> **TASK REQUIREMENTS**:
In your reply, print every line of the listing exactly and omit all images.

----------------

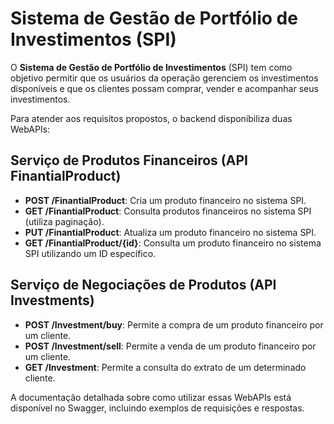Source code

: # Sistema de Gestão de Portfólio de Investimentos (SPI)

O **Sistema de Gestão de Portfólio de Investimentos** (SPI) tem como objetivo permitir que os usuários da operação gerenciem os investimentos disponíveis e que os clientes possam comprar, vender e acompanhar seus investimentos.

Para atender aos requisitos propostos, o backend disponibiliza duas WebAPIs:

## Serviço de Produtos Financeiros (API FinantialProduct)

- **POST /FinantialProduct**: Cria um produto financeiro no sistema SPI.
- **GET /FinantialProduct**: Consulta produtos financeiros no sistema SPI (utiliza paginação).
- **PUT /FinantialProduct**: Atualiza um produto financeiro no sistema SPI.
- **GET /FinantialProduct/{id}**: Consulta um produto financeiro no sistema SPI utilizando um ID específico.

## Serviço de Negociações de Produtos (API Investments)

- **POST /Investment/buy**: Permite a compra de um produto financeiro por um cliente.
- **POST /Investment/sell**: Permite a venda de um produto financeiro por um cliente.
- **GET /Investment**: Permite a consulta do extrato de um determinado cliente.

A documentação detalhada sobre como utilizar essas WebAPIs está disponível no Swagger, incluindo exemplos de requisições e respostas.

----------------

> **ANSWER SECTION**:
Source code

: # Sistema de Gestão de Portfólio de Investimentos (SPI)

O **Sistema de Gestão de Portfólio de Investimentos** (SPI) tem como objetivo permitir que os usuários da operação gerenciem os investimentos disponíveis e que os clientes possam comprar, vender e acompanhar seus investimentos.

Para atender aos requisitos propostos, o backend disponibiliza duas WebAPIs:

## Serviço de Produtos Financeiros (API FinantialProduct)

- **POST /FinantialProduct**: Cria um produto financeiro no sistema SPI.
- **GET /FinantialProduct**: Consulta produtos financeiros no sistema SPI (utiliza paginação).
- **PUT /FinantialProduct**: Atualiza um produto financeiro no sistema SPI.
- **GET /FinantialProduct/{id}**: Consulta um produto financeiro no sistema SPI utilizando um ID específico.

## Serviço de Negociações de Produtos (API Investments)

- **POST /Investment/buy**: Permite a compra de um produto financeiro por um cliente.
- **POST /Investment/sell**: Permite a venda de um produto financeiro por um cliente.
- **GET /Investment**: Permite a consulta do extrato de um determinado cliente.

A documentação detalhada sobre como utilizar essas WebAPIs está disponível no Swagger, incluindo exemplos de requisições e respostas.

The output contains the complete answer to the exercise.